§ What is being asked:
Copy out the data below as written; omit any images.

═══

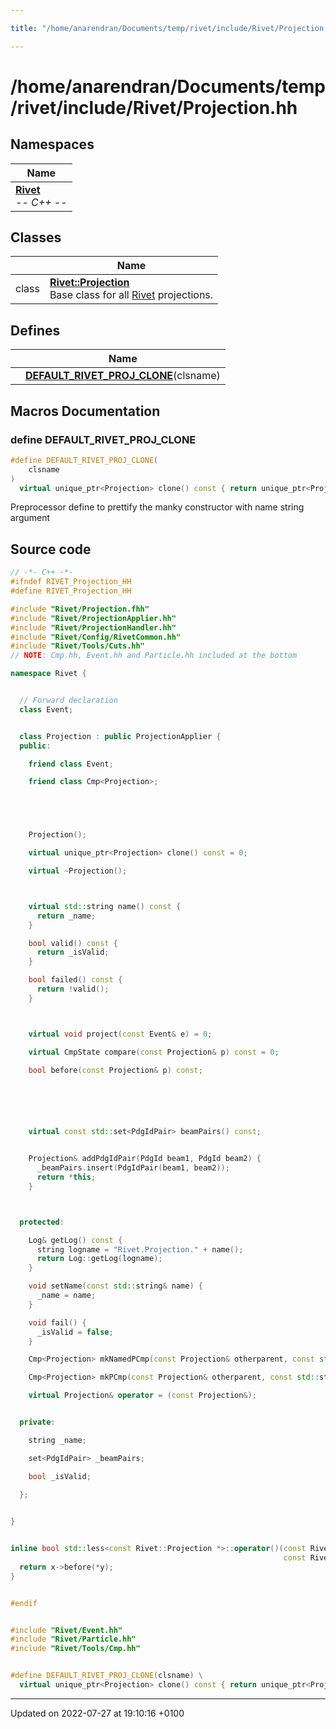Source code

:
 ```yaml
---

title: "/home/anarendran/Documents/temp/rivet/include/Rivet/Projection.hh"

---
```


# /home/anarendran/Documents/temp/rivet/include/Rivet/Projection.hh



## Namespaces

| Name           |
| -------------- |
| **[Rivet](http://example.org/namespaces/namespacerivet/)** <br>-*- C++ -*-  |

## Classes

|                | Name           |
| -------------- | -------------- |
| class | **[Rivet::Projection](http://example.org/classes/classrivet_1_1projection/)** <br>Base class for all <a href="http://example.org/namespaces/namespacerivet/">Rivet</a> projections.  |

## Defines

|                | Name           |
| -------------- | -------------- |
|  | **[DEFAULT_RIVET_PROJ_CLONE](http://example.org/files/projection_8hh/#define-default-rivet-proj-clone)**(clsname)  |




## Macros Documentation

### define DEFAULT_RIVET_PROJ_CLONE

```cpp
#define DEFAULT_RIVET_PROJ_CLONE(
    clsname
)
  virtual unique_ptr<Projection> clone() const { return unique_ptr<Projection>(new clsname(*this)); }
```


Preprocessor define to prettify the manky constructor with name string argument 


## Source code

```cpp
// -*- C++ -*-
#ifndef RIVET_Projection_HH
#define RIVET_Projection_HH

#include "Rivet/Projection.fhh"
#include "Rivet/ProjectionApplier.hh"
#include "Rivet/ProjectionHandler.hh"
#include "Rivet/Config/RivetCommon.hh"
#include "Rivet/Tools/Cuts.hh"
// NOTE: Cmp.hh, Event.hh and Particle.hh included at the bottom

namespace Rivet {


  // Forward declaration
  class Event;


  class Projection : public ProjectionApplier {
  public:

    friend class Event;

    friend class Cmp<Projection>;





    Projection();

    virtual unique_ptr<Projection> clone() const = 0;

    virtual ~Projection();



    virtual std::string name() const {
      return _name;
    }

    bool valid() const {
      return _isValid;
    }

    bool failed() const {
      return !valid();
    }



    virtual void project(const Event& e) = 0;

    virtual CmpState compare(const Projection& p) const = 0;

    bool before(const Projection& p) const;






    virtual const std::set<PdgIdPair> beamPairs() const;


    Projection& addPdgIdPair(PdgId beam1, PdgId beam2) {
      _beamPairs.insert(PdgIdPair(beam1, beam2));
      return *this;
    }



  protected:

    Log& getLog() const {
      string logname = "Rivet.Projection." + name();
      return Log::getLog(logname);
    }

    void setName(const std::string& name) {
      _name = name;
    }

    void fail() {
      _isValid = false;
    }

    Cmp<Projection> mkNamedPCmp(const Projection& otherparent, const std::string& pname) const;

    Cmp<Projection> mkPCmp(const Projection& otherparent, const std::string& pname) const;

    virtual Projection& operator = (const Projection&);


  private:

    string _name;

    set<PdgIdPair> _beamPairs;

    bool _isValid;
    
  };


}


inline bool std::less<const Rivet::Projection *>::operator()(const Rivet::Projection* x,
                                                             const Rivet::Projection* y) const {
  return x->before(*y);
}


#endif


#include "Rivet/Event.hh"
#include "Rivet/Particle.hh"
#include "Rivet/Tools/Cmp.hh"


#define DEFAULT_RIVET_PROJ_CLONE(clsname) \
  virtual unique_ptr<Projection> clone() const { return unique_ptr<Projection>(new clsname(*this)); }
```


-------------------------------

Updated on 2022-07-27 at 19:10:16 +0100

═══

§ Output of the task:
Source code

:
 ```yaml
---

title: "/home/anarendran/Documents/temp/rivet/include/Rivet/Projection.hh"

---
```


# /home/anarendran/Documents/temp/rivet/include/Rivet/Projection.hh



## Namespaces

| Name           |
| -------------- |
| **[Rivet](http://example.org/namespaces/namespacerivet/)** <br>-*- C++ -*-  |

## Classes

|                | Name           |
| -------------- | -------------- |
| class | **[Rivet::Projection](http://example.org/classes/classrivet_1_1projection/)** <br>Base class for all <a href="http://example.org/namespaces/namespacerivet/">Rivet</a> projections.  |

## Defines

|                | Name           |
| -------------- | -------------- |
|  | **[DEFAULT_RIVET_PROJ_CLONE](http://example.org/files/projection_8hh/#define-default-rivet-proj-clone)**(clsname)  |




## Macros Documentation

### define DEFAULT_RIVET_PROJ_CLONE

```cpp
#define DEFAULT_RIVET_PROJ_CLONE(
    clsname
)
  virtual unique_ptr<Projection> clone() const { return unique_ptr<Projection>(new clsname(*this)); }
```


Preprocessor define to prettify the manky constructor with name string argument 


## Source code

```cpp
// -*- C++ -*-
#ifndef RIVET_Projection_HH
#define RIVET_Projection_HH

#include "Rivet/Projection.fhh"
#include "Rivet/ProjectionApplier.hh"
#include "Rivet/ProjectionHandler.hh"
#include "Rivet/Config/RivetCommon.hh"
#include "Rivet/Tools/Cuts.hh"
// NOTE: Cmp.hh, Event.hh and Particle.hh included at the bottom

namespace Rivet {


  // Forward declaration
  class Event;


  class Projection : public ProjectionApplier {
  public:

    friend class Event;

    friend class Cmp<Projection>;





    Projection();

    virtual unique_ptr<Projection> clone() const = 0;

    virtual ~Projection();



    virtual std::string name() const {
      return _name;
    }

    bool valid() const {
      return _isValid;
    }

    bool failed() const {
      return !valid();
    }



    virtual void project(const Event& e) = 0;

    virtual CmpState compare(const Projection& p) const = 0;

    bool before(const Projection& p) const;






    virtual const std::set<PdgIdPair> beamPairs() const;


    Projection& addPdgIdPair(PdgId beam1, PdgId beam2) {
      _beamPairs.insert(PdgIdPair(beam1, beam2));
      return *this;
    }



  protected:

    Log& getLog() const {
      string logname = "Rivet.Projection." + name();
      return Log::getLog(logname);
    }

    void setName(const std::string& name) {
      _name = name;
    }

    void fail() {
      _isValid = false;
    }

    Cmp<Projection> mkNamedPCmp(const Projection& otherparent, const std::string& pname) const;

    Cmp<Projection> mkPCmp(const Projection& otherparent, const std::string& pname) const;

    virtual Projection& operator = (const Projection&);


  private:

    string _name;

    set<PdgIdPair> _beamPairs;

    bool _isValid;
    
  };


}


inline bool std::less<const Rivet::Projection *>::operator()(const Rivet::Projection* x,
                                                             const Rivet::Projection* y) const {
  return x->before(*y);
}


#endif


#include "Rivet/Event.hh"
#include "Rivet/Particle.hh"
#include "Rivet/Tools/Cmp.hh"


#define DEFAULT_RIVET_PROJ_CLONE(clsname) \
  virtual unique_ptr<Projection> clone() const { return unique_ptr<Projection>(new clsname(*this)); }
```


-------------------------------

Updated on 2022-07-27 at 19:10:16 +0100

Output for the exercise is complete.